Algolia Gets Closer to California Users
Search-as-a-service startup takes data center space in San Jose to improve speed on West Coast
Algolia gives a website its own Google-like search engine, with microsecond-speed response and search-as-you-type capabilities.
It has a lot of competitors, including giants like Microsoft Azure and Amazon Web Services, as well as a multitude of startups. There is also the open source Elasticsearch project. Competition is tough, and speed is perhaps the second most important search performance factor that makes a product stand out after quality of the results.
And speed is what brought Algolia, which has offices in Paris and San Francisco, to San Jose, California, where it recently took some space at Equinix’s SV3 data center through the hosting company LeaseWeb. This is the startup’s first data center on the West Coast. Its servers also live on the East Coast, as well as in Europe and Asia.
“We have an important user base [in California] and we want to reduce latency of search as much as possible,” Julien Lemoine, Algolia CTO and co-founder, explained.
Algolia’s entire hardware and software stack is optimized to keep that response time within a few milliseconds, and once you optimize that, the only way to make it even faster is to get physically closer to the users.
LeaseWeb is also hosting the company’s infrastructure on the East Coast and in Asia. In Europe, Algolia is using OVH. It is currently using only half a rack in San Jose, but scales weekly, according to Lemoine. “We already have several racks in US-East,” he wrote in an email.
The company has an interesting way of scaling its infrastructure. It never adds capacity in one location, always deploying servers in sets of three, across three different availability zones. The three servers are perfect clones of each other.
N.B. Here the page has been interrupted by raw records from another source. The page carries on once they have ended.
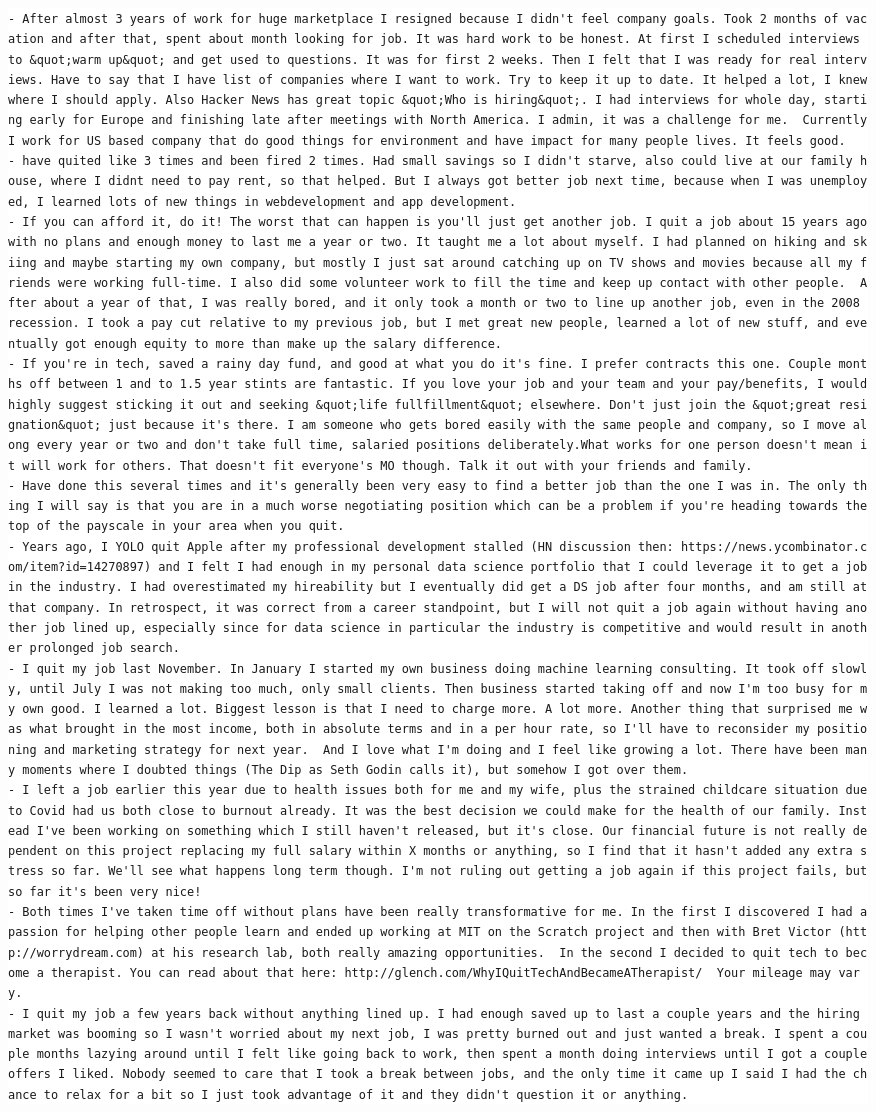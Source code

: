 	- After almost 3 years of work for huge marketplace I resigned because I didn't feel company goals. Took 2 months of vacation and after that, spent about month looking for job. It was hard work to be honest. At first I scheduled interviews to &quot;warm up&quot; and get used to questions. It was for first 2 weeks. Then I felt that I was ready for real interviews. Have to say that I have list of companies where I want to work. Try to keep it up to date. It helped a lot, I knew where I should apply. Also Hacker News has great topic &quot;Who is hiring&quot;. I had interviews for whole day, starting early for Europe and finishing late after meetings with North America. I admin, it was a challenge for me.  Currently I work for US based company that do good things for environment and have impact for many people lives. It feels good.
	- have quited like 3 times and been fired 2 times. Had small savings so I didn't starve, also could live at our family house, where I didnt need to pay rent, so that helped. But I always got better job next time, because when I was unemployed, I learned lots of new things in webdevelopment and app development.
	- If you can afford it, do it! The worst that can happen is you'll just get another job. I quit a job about 15 years ago with no plans and enough money to last me a year or two. It taught me a lot about myself. I had planned on hiking and skiing and maybe starting my own company, but mostly I just sat around catching up on TV shows and movies because all my friends were working full-time. I also did some volunteer work to fill the time and keep up contact with other people.  After about a year of that, I was really bored, and it only took a month or two to line up another job, even in the 2008 recession. I took a pay cut relative to my previous job, but I met great new people, learned a lot of new stuff, and eventually got enough equity to more than make up the salary difference.
	- If you're in tech, saved a rainy day fund, and good at what you do it's fine. I prefer contracts this one. Couple months off between 1 and to 1.5 year stints are fantastic. If you love your job and your team and your pay/benefits, I would highly suggest sticking it out and seeking &quot;life fullfillment&quot; elsewhere. Don't just join the &quot;great resignation&quot; just because it's there. I am someone who gets bored easily with the same people and company, so I move along every year or two and don't take full time, salaried positions deliberately.What works for one person doesn't mean it will work for others. That doesn't fit everyone's MO though. Talk it out with your friends and family.
	- Have done this several times and it's generally been very easy to find a better job than the one I was in. The only thing I will say is that you are in a much worse negotiating position which can be a problem if you're heading towards the top of the payscale in your area when you quit.
	- Years ago, I YOLO quit Apple after my professional development stalled (HN discussion then: https://news.ycombinator.com/item?id=14270897) and I felt I had enough in my personal data science portfolio that I could leverage it to get a job in the industry. I had overestimated my hireability but I eventually did get a DS job after four months, and am still at that company. In retrospect, it was correct from a career standpoint, but I will not quit a job again without having another job lined up, especially since for data science in particular the industry is competitive and would result in another prolonged job search.
	- I quit my job last November. In January I started my own business doing machine learning consulting. It took off slowly, until July I was not making too much, only small clients. Then business started taking off and now I'm too busy for my own good. I learned a lot. Biggest lesson is that I need to charge more. A lot more. Another thing that surprised me was what brought in the most income, both in absolute terms and in a per hour rate, so I'll have to reconsider my positioning and marketing strategy for next year.  And I love what I'm doing and I feel like growing a lot. There have been many moments where I doubted things (The Dip as Seth Godin calls it), but somehow I got over them.
	- I left a job earlier this year due to health issues both for me and my wife, plus the strained childcare situation due to Covid had us both close to burnout already. It was the best decision we could make for the health of our family. Instead I've been working on something which I still haven't released, but it's close. Our financial future is not really dependent on this project replacing my full salary within X months or anything, so I find that it hasn't added any extra stress so far. We'll see what happens long term though. I'm not ruling out getting a job again if this project fails, but so far it's been very nice!
	- Both times I've taken time off without plans have been really transformative for me. In the first I discovered I had a passion for helping other people learn and ended up working at MIT on the Scratch project and then with Bret Victor (http://worrydream.com) at his research lab, both really amazing opportunities.  In the second I decided to quit tech to become a therapist. You can read about that here: http://glench.com/WhyIQuitTechAndBecameATherapist/  Your mileage may vary.
	- I quit my job a few years back without anything lined up. I had enough saved up to last a couple years and the hiring market was booming so I wasn't worried about my next job, I was pretty burned out and just wanted a break. I spent a couple months lazying around until I felt like going back to work, then spent a month doing interviews until I got a couple offers I liked. Nobody seemed to care that I took a break between jobs, and the only time it came up I said I had the chance to relax for a bit so I just took advantage of it and they didn't question it or anything.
One Algolia bare-metal host server has:
Intel Xeon E5-2643v2
128G of RAM
Three high-endurance 400G SSDs, (1.2TB per host)
1Gbps connectivity in and out
Algolia developed its own protocol that replicates data across the hosts and keeps them synchronized using the Raft consensus algorithm. Raft is also used by etcd, a key value store used for keeping servers in a cluster synchronized. Built by CoreOS, a hot San Francisco web-scale infrastructure startup, open source etcd is part of Google’s Kubernetes (its open source Docker container management software) and Pivotal’s open source Platform-as-a-Service system Cloud Foundry.
All customer data is stored in memory and replicated across all three hosts, but there is enough SSD capacity reserved for each customer to accommodate 10 times the size of their data for re-indexing.
Algolia’s secret sauce, its search engine, sits on an nginx (pronounced “engine-x”) web server, running as a C++ module. “All the backend technology was developed from the ground up with performance in mind,” Lemoine wrote.